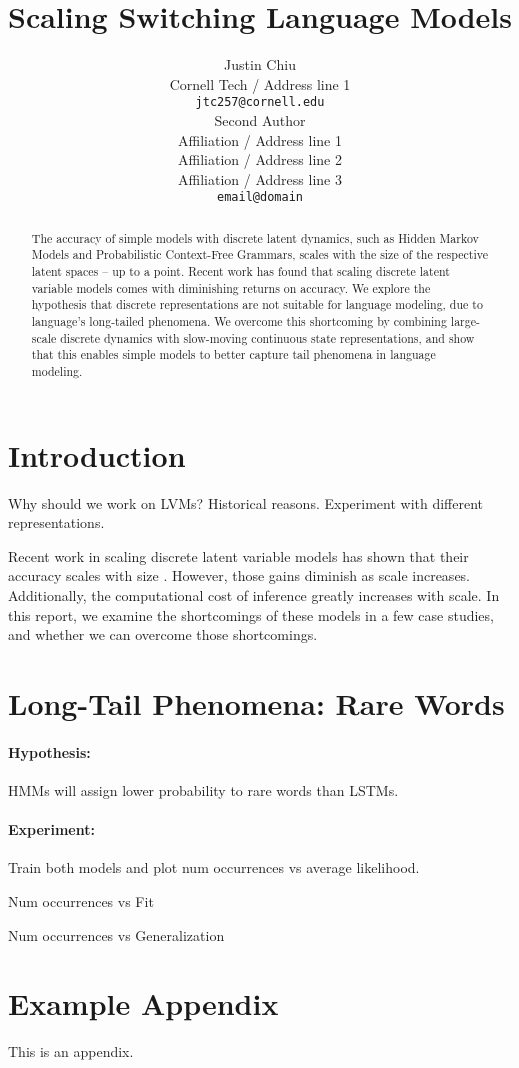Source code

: \documentclass[11pt]{article}
\title{Scaling Switching Language Models}
\author{Justin Chiu \\
  Cornell Tech / Address line 1 \\
  \texttt{jtc257@cornell.edu} \\\And
  Second Author \\
  Affiliation / Address line 1 \\
  Affiliation / Address line 2 \\
  Affiliation / Address line 3 \\
  \texttt{email@domain} \\}
\begin{document}
\maketitle
\begin{abstract}
The accuracy of simple models with discrete latent dynamics,
such as Hidden Markov Models and Probabilistic Context-Free Grammars,
scales with the size of the respective latent spaces -- up to a point.
Recent work has found that scaling discrete latent variable models comes with diminishing returns on accuracy.
We explore the hypothesis that discrete representations are not suitable for language modeling,
due to language's long-tailed phenomena.
We overcome this shortcoming by combining large-scale discrete dynamics
with slow-moving continuous state representations,
and show that this enables simple models to better capture tail phenomena in language modeling.
\end{abstract}

\section{Introduction}
Why should we work on LVMs?
Historical reasons.
Experiment with different representations.

Recent work in scaling discrete latent variable models has shown that their accuracy scales with size \citep{chiu-rush-2020-scaling,yang-etal-2021-pcfgs}.
However, those gains diminish as scale increases.
Additionally, the computational cost of inference greatly increases with scale.
In this report, we examine the shortcomings of these models in a few case studies,
and whether we can overcome those shortcomings.

\section{Long-Tail Phenomena: Rare Words}
\paragraph{Hypothesis:} HMMs will assign lower probability to rare words than LSTMs.
\paragraph{Experiment:} Train both models and plot num occurrences vs average likelihood.

Num occurrences vs Fit

Num occurrences vs Generalization





\appendix

\section{Example Appendix}
\label{sec:appendix}

This is an appendix.
\end{document}
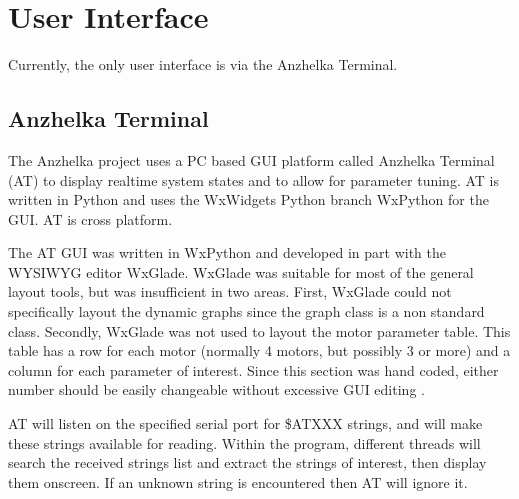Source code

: \documentclass{article}
\numberwithin{equation}{section} %
\begin{document}





 
\section{User Interface}
Currently, the only user interface is via the Anzhelka Terminal.
\subsection{Anzhelka Terminal}
The Anzhelka project uses a PC based GUI platform called Anzhelka Terminal (AT) to display realtime system states and to allow for parameter tuning. AT is written in Python and uses the WxWidgets Python branch WxPython for the GUI. AT is cross platform.

The AT GUI was written in WxPython and developed in part with the WYSIWYG editor WxGlade. WxGlade was suitable for most of the general layout tools, but was insufficient in two areas. First, WxGlade could not specifically layout the dynamic graphs since the graph class is a non standard class. Secondly, WxGlade was not used to layout the motor parameter table. This table has a row for each motor (normally 4 motors, but possibly 3 or more) and a column for each parameter of interest. Since this section was hand coded, either number should be easily changeable without excessive GUI editing .

AT will listen on the specified serial port for \$ATXXX strings, and will  make these strings available for reading. Within the program, different threads will search the received strings list and extract the strings of interest, then display them onscreen. If an unknown string is encountered then AT will ignore it.
\end{document}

*-*-*

THE PROBLEM> The answer should be only the number of lines in the data that include "will".

EXPECTED ANSWER> 2